14. Osteoarthritis: Osteoarthritis is more gradual in onset, and the characteristic joint changes can readily be seen with plain radiography.

15. Sarcoidosis: Dactylitis may also be seen in sarcoidosis. The clinical picture is also quite distinct from that of reactive arthritis.

16. Lyme Disease: This diagnosis can best be made through careful history and high levels of positive antibodies in synovial fluid compared to serum.

Who is at Risk for Developing this Disease?

Reactive arthritis is an uncommon disorder, with a reported annual incidence ranging from 3-30/100,000 adults worldwide and 3.5/100,000 in the US, with an overall prevalence reported at 30-40/100,000. Epidemiologic patterns vary by triggering infection and genetic susceptibility between different populations, as do typical causative pathogens.

Urethritis-associated reactive arthritis, occurring in 1-3% of patients with nongonococcal urethritis, has a strong male bias. Enteritis-associated reactive arthritis, occurring in approximately 2% of patients with enteric infections, affects both genders equally. Reactive arthritis of all origins is most common in young adults 10-20 years old but may occur at any age.

Most episodes resolve spontaneously or with NSAID therapy within 6 months, but some residual symptoms may persist for years and up to 50% of patients may have one or more recurrences, particularly in Chlamydia-associated disease.

The course varies considerably depending on the genetic background of the patient and the triggering pathogen, and patients rarely develop a chronic persistent arthritis, (more than 6-month duration) or other spondyloarthropathies such as psoriatic arthritis, ankylosing spondylitis or inflammatory bowel disease. Most cases are sporadic, but familial clustering has been noted and outbreaks of enteritis-associated disease have been reported with Shigella, Campylobacter, Salmonella, and Yersinia.

It is well-documented that prevalence is strongly correlated with exposure to known triggering pathogens and HLA-B27 positivity. Populations with higher rates of HLA-B27 positivity are associated with higher rates of reactive arthritis, although HLA-B27 is not essential for disease. HLA-B27 is present in 7-9% of healthy Caucasian populations, for example, with 45-80% of those with reactive arthritis having the gene.

Positivity for this gene is also associated with a more prolonged course, more severe symptoms and joint disease, and a greater risk for developing chronic joint disease, ankylosing spondylitis, and other peripheral spondyloarthropathies.

Reactive arthritis is also strongly associated with HIV irrespective of genetic status.
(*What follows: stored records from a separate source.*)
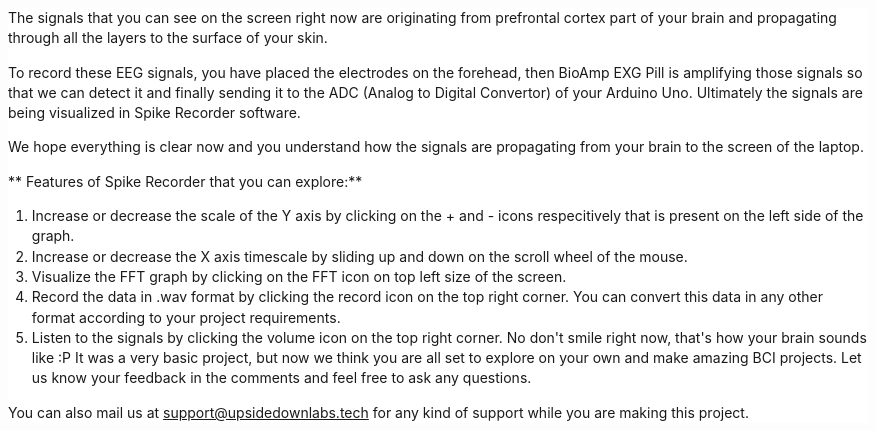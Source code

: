 

The signals that you can see on the screen right now are originating from prefrontal cortex part of your brain and propagating through all the layers to the surface of your skin.

To record these EEG signals, you have placed the electrodes on the forehead, then BioAmp EXG Pill is amplifying those signals so that we can detect it and finally sending it to the ADC (Analog to Digital Convertor) of your Arduino Uno. Ultimately the signals are being visualized in Spike Recorder software.

We hope everything is clear now and you understand how the signals are propagating from your brain to the screen of the laptop.

** Features of Spike Recorder that you can explore:**

1. Increase or decrease the scale of the Y axis by clicking on the + and - icons respecitively that is present on the left side of the graph.
2. Increase or decrease the X axis timescale by sliding up and down on the scroll wheel of the mouse.
3. Visualize the FFT graph by clicking on the FFT icon on top left size of the screen.
4. Record the data in .wav format by clicking the record icon on the top right corner. You can convert this data in any other format according to your project requirements.
5. Listen to the signals by clicking the volume icon on the top right corner. No don't smile right now, that's how your brain sounds like :P
It was a very basic project, but now we think you are all set to explore on your own and make amazing BCI projects. Let us know your feedback in the comments and feel free to ask any questions.

You can also mail us at support@upsidedownlabs.tech for any kind of support while you are making this project.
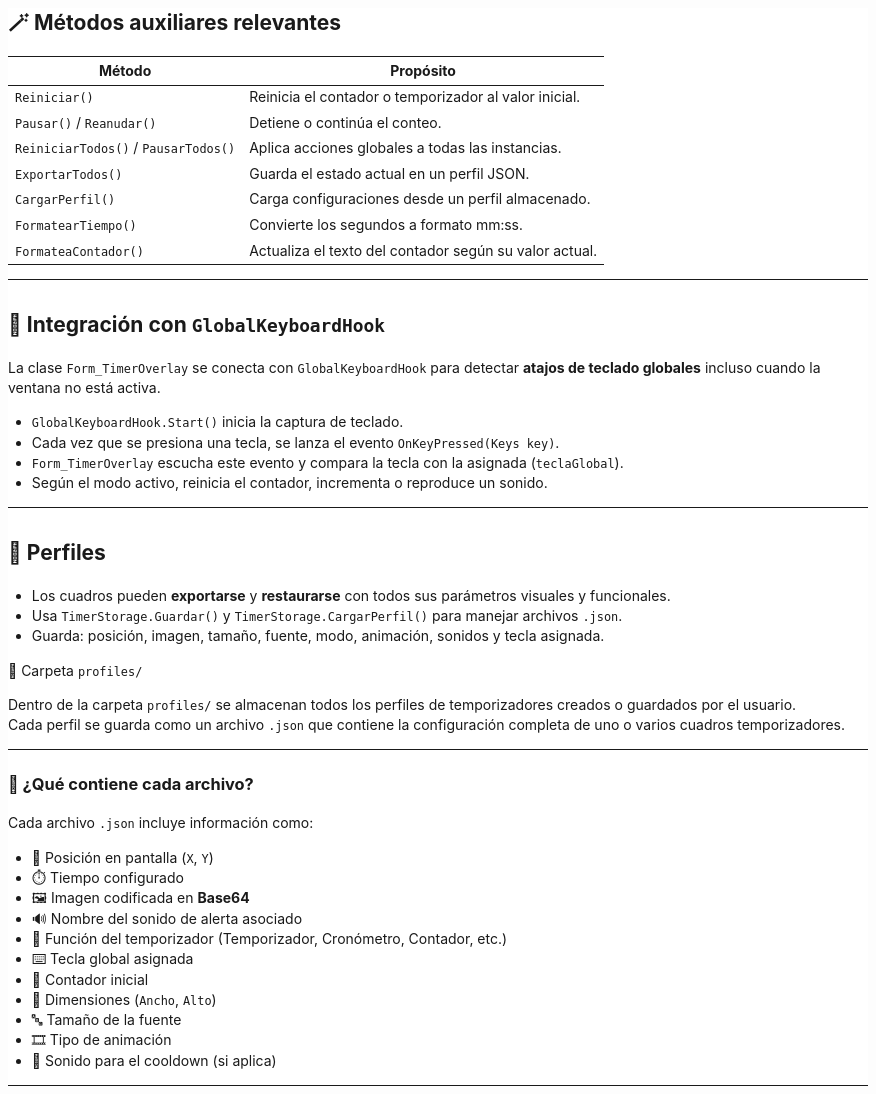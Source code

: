 
## 🪄 Métodos auxiliares relevantes

| Método | Propósito |
|--------|------------|
| `Reiniciar()` | Reinicia el contador o temporizador al valor inicial. |
| `Pausar()` / `Reanudar()` | Detiene o continúa el conteo. |
| `ReiniciarTodos()` / `PausarTodos()` | Aplica acciones globales a todas las instancias. |
| `ExportarTodos()` | Guarda el estado actual en un perfil JSON. |
| `CargarPerfil()` | Carga configuraciones desde un perfil almacenado. |
| `FormatearTiempo()` | Convierte los segundos a formato mm:ss. |
| `FormateaContador()` | Actualiza el texto del contador según su valor actual. |

---

## 🧩 Integración con `GlobalKeyboardHook`

La clase `Form_TimerOverlay` se conecta con `GlobalKeyboardHook` para detectar **atajos de teclado globales** incluso cuando la ventana no está activa.

- `GlobalKeyboardHook.Start()` inicia la captura de teclado.  
- Cada vez que se presiona una tecla, se lanza el evento `OnKeyPressed(Keys key)`.  
- `Form_TimerOverlay` escucha este evento y compara la tecla con la asignada (`teclaGlobal`).  
- Según el modo activo, reinicia el contador, incrementa o reproduce un sonido.

---

## 🧱 Perfiles

- Los cuadros pueden **exportarse** y **restaurarse** con todos sus parámetros visuales y funcionales.  
- Usa `TimerStorage.Guardar()` y `TimerStorage.CargarPerfil()` para manejar archivos `.json`.  
- Guarda: posición, imagen, tamaño, fuente, modo, animación, sonidos y tecla asignada.

📁 Carpeta `profiles/`

Dentro de la carpeta `profiles/` se almacenan todos los perfiles de temporizadores creados o guardados por el usuario.  
Cada perfil se guarda como un archivo `.json` que contiene la configuración completa de uno o varios cuadros temporizadores.

---

### 🧾 ¿Qué contiene cada archivo?

Cada archivo `.json` incluye información como:

- 📍 Posición en pantalla (`X`, `Y`)
- ⏱️ Tiempo configurado
- 🖼️ Imagen codificada en **Base64**
- 🔊 Nombre del sonido de alerta asociado
- 🧩 Función del temporizador (Temporizador, Cronómetro, Contador, etc.)
- ⌨️ Tecla global asignada
- 🔢 Contador inicial
- 📐 Dimensiones (`Ancho`, `Alto`)
- 🔤 Tamaño de la fuente
- 🎞️ Tipo de animación
- 🎵 Sonido para el cooldown (si aplica)

---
The relationship between the two remains unclear however, as in the US amongst HIV-infected individuals with reactive arthritis; the majority of non-Caucasians are HLA-B27 negative, while the majority of Caucasians are HLA-B27 positive.
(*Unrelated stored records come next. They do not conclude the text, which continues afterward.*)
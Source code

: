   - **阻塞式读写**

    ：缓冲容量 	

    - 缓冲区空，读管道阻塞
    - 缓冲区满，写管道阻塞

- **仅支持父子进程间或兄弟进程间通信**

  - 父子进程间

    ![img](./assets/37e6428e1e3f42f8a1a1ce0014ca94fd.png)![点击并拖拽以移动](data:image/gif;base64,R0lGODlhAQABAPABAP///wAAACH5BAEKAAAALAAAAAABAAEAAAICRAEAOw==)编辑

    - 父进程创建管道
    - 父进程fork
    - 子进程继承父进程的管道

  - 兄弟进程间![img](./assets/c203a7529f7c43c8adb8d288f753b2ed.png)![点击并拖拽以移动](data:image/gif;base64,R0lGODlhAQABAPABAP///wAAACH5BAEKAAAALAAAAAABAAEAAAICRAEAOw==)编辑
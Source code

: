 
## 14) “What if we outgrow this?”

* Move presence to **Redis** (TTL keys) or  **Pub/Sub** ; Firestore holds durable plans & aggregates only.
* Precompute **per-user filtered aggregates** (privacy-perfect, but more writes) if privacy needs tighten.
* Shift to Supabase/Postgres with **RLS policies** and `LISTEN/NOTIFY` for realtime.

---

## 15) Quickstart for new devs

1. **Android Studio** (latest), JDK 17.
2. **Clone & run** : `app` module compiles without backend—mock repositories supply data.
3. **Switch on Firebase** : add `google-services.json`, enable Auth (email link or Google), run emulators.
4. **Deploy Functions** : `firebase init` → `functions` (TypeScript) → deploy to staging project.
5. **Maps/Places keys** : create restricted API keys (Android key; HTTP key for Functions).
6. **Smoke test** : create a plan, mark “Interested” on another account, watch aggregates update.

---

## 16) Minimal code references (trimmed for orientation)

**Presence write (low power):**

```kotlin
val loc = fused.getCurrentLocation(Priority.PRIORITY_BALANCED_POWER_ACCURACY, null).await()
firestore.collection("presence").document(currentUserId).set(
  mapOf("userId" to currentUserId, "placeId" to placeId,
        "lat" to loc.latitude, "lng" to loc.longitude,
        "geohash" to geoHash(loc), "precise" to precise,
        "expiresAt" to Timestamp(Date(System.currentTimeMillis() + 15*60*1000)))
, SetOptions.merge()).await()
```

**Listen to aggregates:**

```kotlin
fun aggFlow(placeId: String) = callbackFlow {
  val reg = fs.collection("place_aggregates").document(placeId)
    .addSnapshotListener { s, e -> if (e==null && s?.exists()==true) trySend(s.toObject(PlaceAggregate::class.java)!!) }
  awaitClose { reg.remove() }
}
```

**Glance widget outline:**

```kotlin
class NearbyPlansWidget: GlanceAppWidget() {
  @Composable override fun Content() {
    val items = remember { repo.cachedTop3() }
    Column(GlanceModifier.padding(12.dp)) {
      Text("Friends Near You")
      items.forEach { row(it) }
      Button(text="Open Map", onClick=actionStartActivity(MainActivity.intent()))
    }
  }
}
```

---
What is the Cause of the Disease?

The etiology of reactive arthritis has not been fully elucidated, but it is clear that a triggering infection with certain pathogens in genetically susceptible individuals induces the disease. Reactive arthritis thus depends on both infectious and genetic factors.
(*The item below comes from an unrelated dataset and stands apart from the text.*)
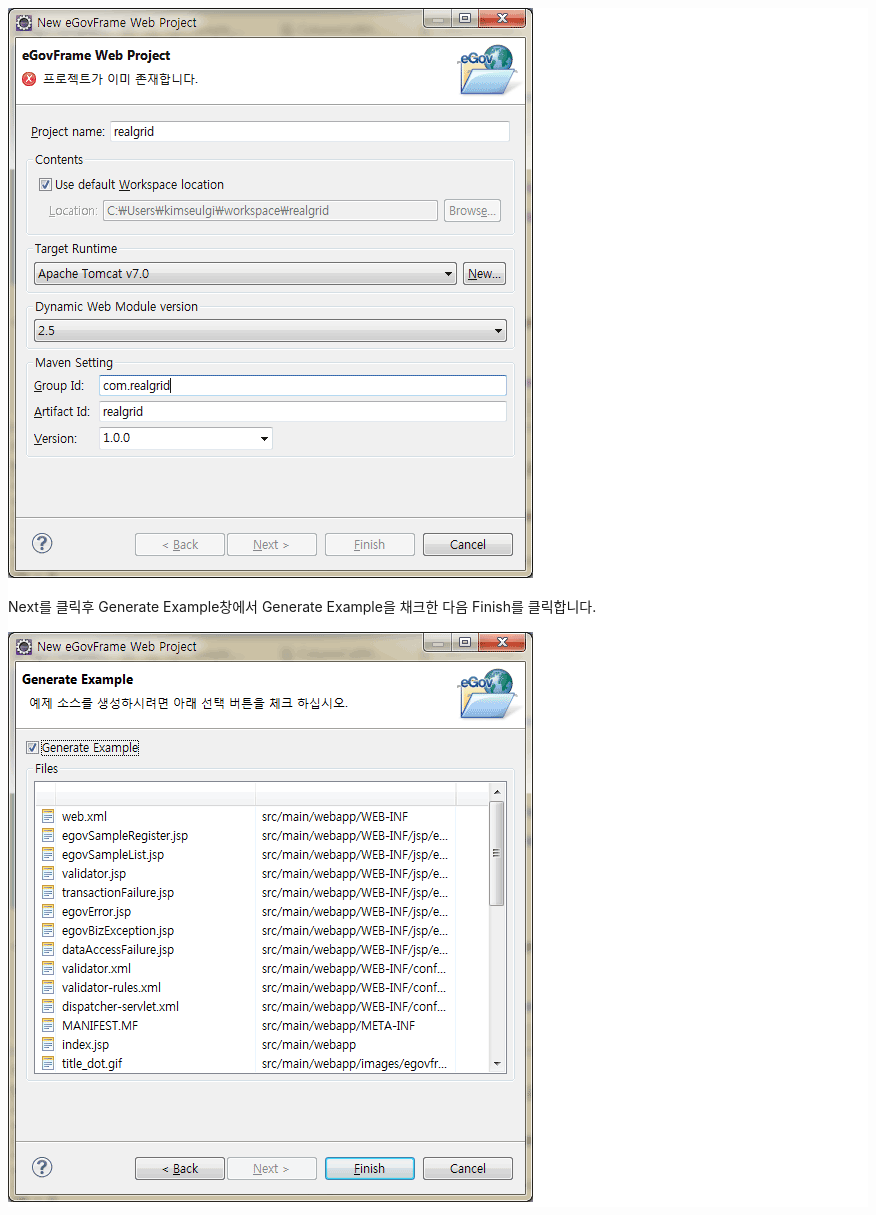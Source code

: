 ![](/images/articles/RealGridJS_egovFrame_MyBatis_MSSQLServer-a_new_web_site.gif)

Next를 클릭후 Generate Example창에서 Generate Example을 채크한 다음 Finish를 클릭합니다.  

![](/images/articles/RealGridJS_egovFrame_MyBatis_MSSQLServer-a_new_web_site2.gif)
While the exact pathophysiologic mechanism has not been elucidated, it has been shown that an aberrant, exaggerated cell-mediated and humoral immune response to particular antigens leads to inflammation at target organs in genetically susceptible individuals, with Chlamydia, Salmonella, Campylobacter, Shigella, and Yersinia infections as the most commonly reported triggering bacteria.

It is unclear whether the pathogenic mechanism is the same for each organism, but common features amongst them include an ability to invade mucosal surfaces, the presence of lipopolysaccharide (LPS) in their outer membrane, and an ability to invade host cells and survive intracellularly, particularly in macrophage endosomes.

Of infectious agents, Chlamydia trachomatis is the most reported triggering pathogen and the bacterium has been recovered from the urethra of up to 70% of men with reactive arthritis and concurrent urethritis. Chlamydia trachomatis, Salmonella of various serotypes, Campylobacter of various serotypes (but especially jejuni), Shigella flexneri (and less so dysenteriae and sonnei), and Yersinia enterocolitica (and less so pseudotuberculosis) are the most well documented triggering pathogens.

Clostridium difficile has also been reported as a potential triggering pathogen, and other less validated and disputed bacteria include Mycoplasma genitalium, Ureaplasma urealyticum, Chlamydia pneumoniae, Β-hemolytic streptococci and Neisseria gonorrhea, but this arthritis is generally not consistent with spondyloarthritis or considered a reactive arthritis.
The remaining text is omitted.